### PROBLEM DETAILS
Exact reproduction required: the lines below from the line with "representations at various" to the line with "computed and maintains", both ends included, and no others.

### Stored data entries
***
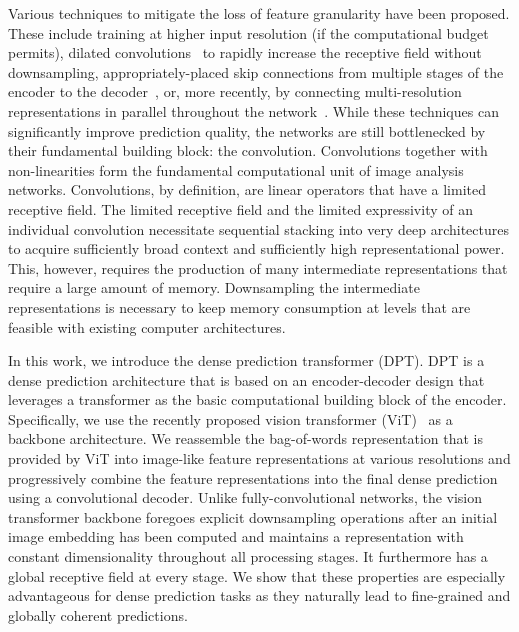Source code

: \documentclass[10pt,twocolumn,letterpaper]{article}
\begin{document}
Various techniques to mitigate the loss of feature granularity have been
proposed. These include training at higher input resolution (if the
computational budget permits), dilated convolutions~\cite{Yu2016} to rapidly
increase the receptive field without downsampling, appropriately-placed skip
connections from multiple stages of the encoder to the
decoder~\cite{Ronneberger2015}, or, more recently, by connecting
multi-resolution representations in parallel throughout the
network~\cite{Wang2020}. While these techniques can significantly improve
prediction quality, the networks are still bottlenecked by their fundamental
building block: the convolution. Convolutions together with non-linearities form
the fundamental computational unit of image analysis networks. Convolutions, by
definition, are linear operators that have a limited receptive field. The
limited receptive field and the limited expressivity of an individual
convolution necessitate sequential stacking into very deep architectures
to acquire sufficiently broad context and sufficiently high
representational power. This, however, requires the production of many
intermediate representations that require a large amount of memory. Downsampling
the intermediate representations is necessary to keep memory consumption at
levels that are feasible with existing computer architectures.

In this work, we introduce the dense prediction transformer (DPT). DPT is a
dense prediction architecture that is based on an encoder-decoder design that
leverages a transformer as the basic computational building block of the
encoder. Specifically, we use the recently proposed vision transformer
(ViT)~\cite{Dosovitskiy2020} as a backbone architecture. We reassemble the
bag-of-words representation that is provided by ViT into image-like feature
representations at various resolutions and progressively combine the feature
representations into the final dense prediction using a convolutional decoder.
Unlike fully-convolutional networks, the vision transformer backbone foregoes
explicit downsampling operations after an initial image embedding has been
computed and maintains a representation with constant dimensionality throughout
all processing stages. It furthermore has a global receptive field at every
stage. We show that these properties are especially advantageous for dense
prediction tasks as they naturally lead to fine-grained and globally coherent
predictions.
\end{document}

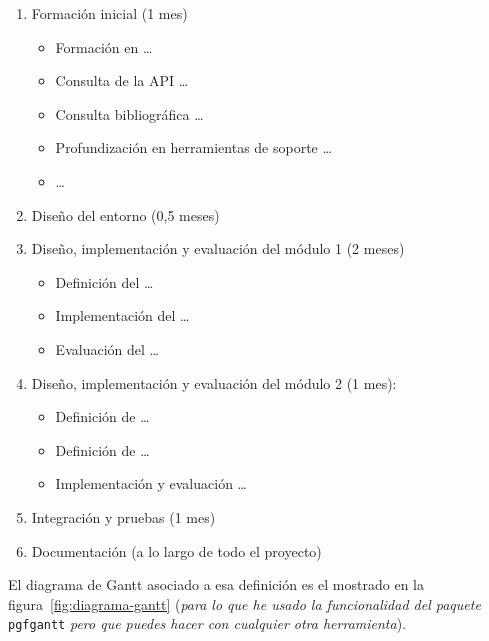 \begin{enumerate}
  
\item Formación inicial (1 mes)
  
  \begin{itemize}
  \item Formación en \ldots
  \item Consulta de la API \ldots
  \item Consulta bibliográfica \ldots
  \item Profundización en herramientas de soporte \ldots
  \item  \ldots
  \end{itemize}

\item Diseño del entorno (0,5 meses)

\item Diseño, implementación y evaluación del módulo 1 (2 meses)
  \begin{itemize}
  \item Definición del  \ldots
  \item Implementación del  \ldots
  \item Evaluación del  \ldots
  \end{itemize}
  
\item Diseño, implementación y evaluación del módulo 2 (1 mes):
  \begin{itemize}
  \item Definición de  \ldots
  \item Definición de  \ldots
  \item Implementación y evaluación  \ldots
  \end{itemize}

\item Integración y pruebas (1 mes)

\item Documentación (a lo largo de todo el proyecto)

\end{enumerate}

El diagrama de Gantt asociado a esa definición es el mostrado en la figura~\ref{fig:diagrama-gantt} (\textit{para lo que he usado la funcionalidad del paquete} \texttt{pgfgantt} \textit{pero que puedes hacer con cualquier otra herramienta}).

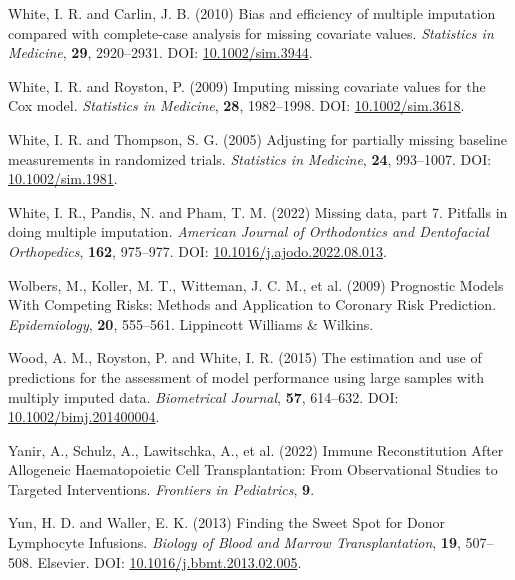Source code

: \documentclass[
  letterpaper,
  DIV=11,
  numbers=noendperiod]{scrreprt}
\newlength{\cslhangindent}
\newlength{\cslentryspacingunit} %
\newenvironment{CSLReferences}[2] %
 {%
  \setlength{\parindent}{0pt}
  \ifodd #1
  \let\oldpar\par
  \def\par{\hangindent=\cslhangindent\oldpar}
  \fi
  \setlength{\parskip}{#2\cslentryspacingunit}
 }%
 {}
\begin{document}
\begin{CSLReferences}{1}{0}
\leavevmode{}%
White, I. R. and Carlin, J. B. (2010) Bias and efficiency of multiple
imputation compared with complete-case analysis for missing covariate
values. \emph{Statistics in Medicine}, \textbf{29}, 2920--2931. DOI:
\href{https://doi.org/10.1002/sim.3944}{10.1002/sim.3944}.

\leavevmode{}%
White, I. R. and Royston, P. (2009) Imputing missing covariate values
for the {Cox} model. \emph{Statistics in Medicine}, \textbf{28},
1982--1998. DOI:
\href{https://doi.org/10.1002/sim.3618}{10.1002/sim.3618}.

\leavevmode{}%
White, I. R. and Thompson, S. G. (2005) Adjusting for partially missing
baseline measurements in randomized trials. \emph{Statistics in
Medicine}, \textbf{24}, 993--1007. DOI:
\href{https://doi.org/10.1002/sim.1981}{10.1002/sim.1981}.

\leavevmode{}%
White, I. R., Pandis, N. and Pham, T. M. (2022) Missing data, part 7.
{Pitfalls} in doing multiple imputation. \emph{American Journal of
Orthodontics and Dentofacial Orthopedics}, \textbf{162}, 975--977. DOI:
\href{https://doi.org/10.1016/j.ajodo.2022.08.013}{10.1016/j.ajodo.2022.08.013}.

\leavevmode{}%
Wolbers, M., Koller, M. T., Witteman, J. C. M., et al. (2009) Prognostic
{Models With Competing Risks}: {Methods} and {Application} to {Coronary
Risk Prediction}. \emph{Epidemiology}, \textbf{20}, 555--561. Lippincott
Williams \& Wilkins.

\leavevmode{}%
Wood, A. M., Royston, P. and White, I. R. (2015) The estimation and use
of predictions for the assessment of model performance using large
samples with multiply imputed data. \emph{Biometrical Journal},
\textbf{57}, 614--632. DOI:
\href{https://doi.org/10.1002/bimj.201400004}{10.1002/bimj.201400004}.

\leavevmode{}%
Yanir, A., Schulz, A., Lawitschka, A., et al. (2022) Immune
{Reconstitution After Allogeneic Haematopoietic Cell Transplantation}:
{From Observational Studies} to {Targeted Interventions}.
\emph{Frontiers in Pediatrics}, \textbf{9}.

\leavevmode{}%
Yun, H. D. and Waller, E. K. (2013) Finding the {Sweet Spot} for {Donor
Lymphocyte Infusions}. \emph{Biology of Blood and Marrow
Transplantation}, \textbf{19}, 507--508. Elsevier. DOI:
\href{https://doi.org/10.1016/j.bbmt.2013.02.005}{10.1016/j.bbmt.2013.02.005}.

\end{CSLReferences}
\end{document}
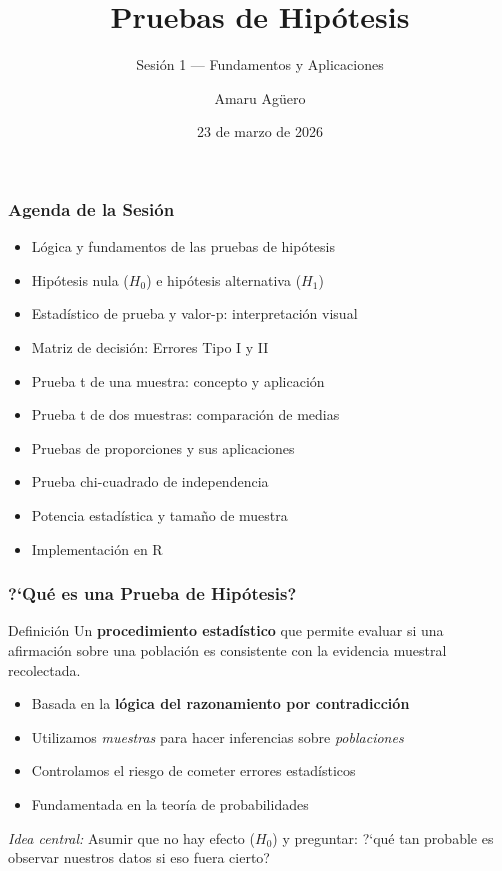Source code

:\documentclass[aspectratio=169,11pt]{beamer}
\institute[CICS --- UDD]{Doctorado en Ciencias de la Complejidad Social --- CICS, UDD}
\title{Pruebas de Hip\'otesis}
\subtitle{Sesi\'on 1 --- Fundamentos y Aplicaciones}
\author[A. Ag\"uero]{Amaru Ag\"uero}
\date{23 de marzo de 2026}
\newcommand{\highlight}[1]{\textcolor{uddlight}{\bfseries #1}}
\begin{document}
\begin{frame}[plain]
  \titlepage
\end{frame}

\begin{frame}
  \frametitle{Agenda de la Sesi\'on}
  \begin{itemize}
    \setlength{\itemsep}{4pt}
    \item L\'ogica y fundamentos de las pruebas de hip\'otesis
    \item Hip\'otesis nula ($H_0$) e hip\'otesis alternativa ($H_1$)
    \item Estad\'istico de prueba y valor-p: interpretaci\'on visual
    \item Matriz de decisi\'on: Errores Tipo I y II
    \item Prueba t de una muestra: concepto y aplicaci\'on
    \item Prueba t de dos muestras: comparaci\'on de medias
    \item Pruebas de proporciones y sus aplicaciones
    \item Prueba chi-cuadrado de independencia
    \item Potencia estad\'istica y tama\~no de muestra
    \item Implementaci\'on en R
  \end{itemize}
\end{frame}

\begin{frame}
  \frametitle{?`Qu\'e es una Prueba de Hip\'otesis?}
  \begin{block}{Definici\'on}
    Un \highlight{procedimiento estad\'istico} que permite evaluar si una afirmaci\'on sobre
    una poblaci\'on es consistente con la evidencia muestral recolectada.
  \end{block}
  \pause
  \begin{itemize}
    \setlength{\itemsep}{4pt}
    \item Basada en la \textbf{l\'ogica del razonamiento por contradicci\'on}
    \item Utilizamos \textit{muestras} para hacer inferencias sobre \textit{poblaciones}
    \item Controlamos el riesgo de cometer errores estad\'isticos
    \item Fundamentada en la teor\'ia de probabilidades
  \end{itemize}
  \pause
  \vspace{0.2cm}
  \textit{Idea central:} Asumir que no hay efecto ($H_0$) y preguntar: ?`qu\'e tan probable es observar nuestros datos si eso fuera cierto?
\end{frame}
\end{document}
***
### RESULT FOR THIS TASK
representations at various resolutions and progressively combine the feature
representations into the final dense prediction using a convolutional decoder.
Unlike fully-convolutional networks, the vision transformer backbone foregoes
explicit downsampling operations after an initial image embedding has been
computed and maintains a representation with constant dimensionality throughout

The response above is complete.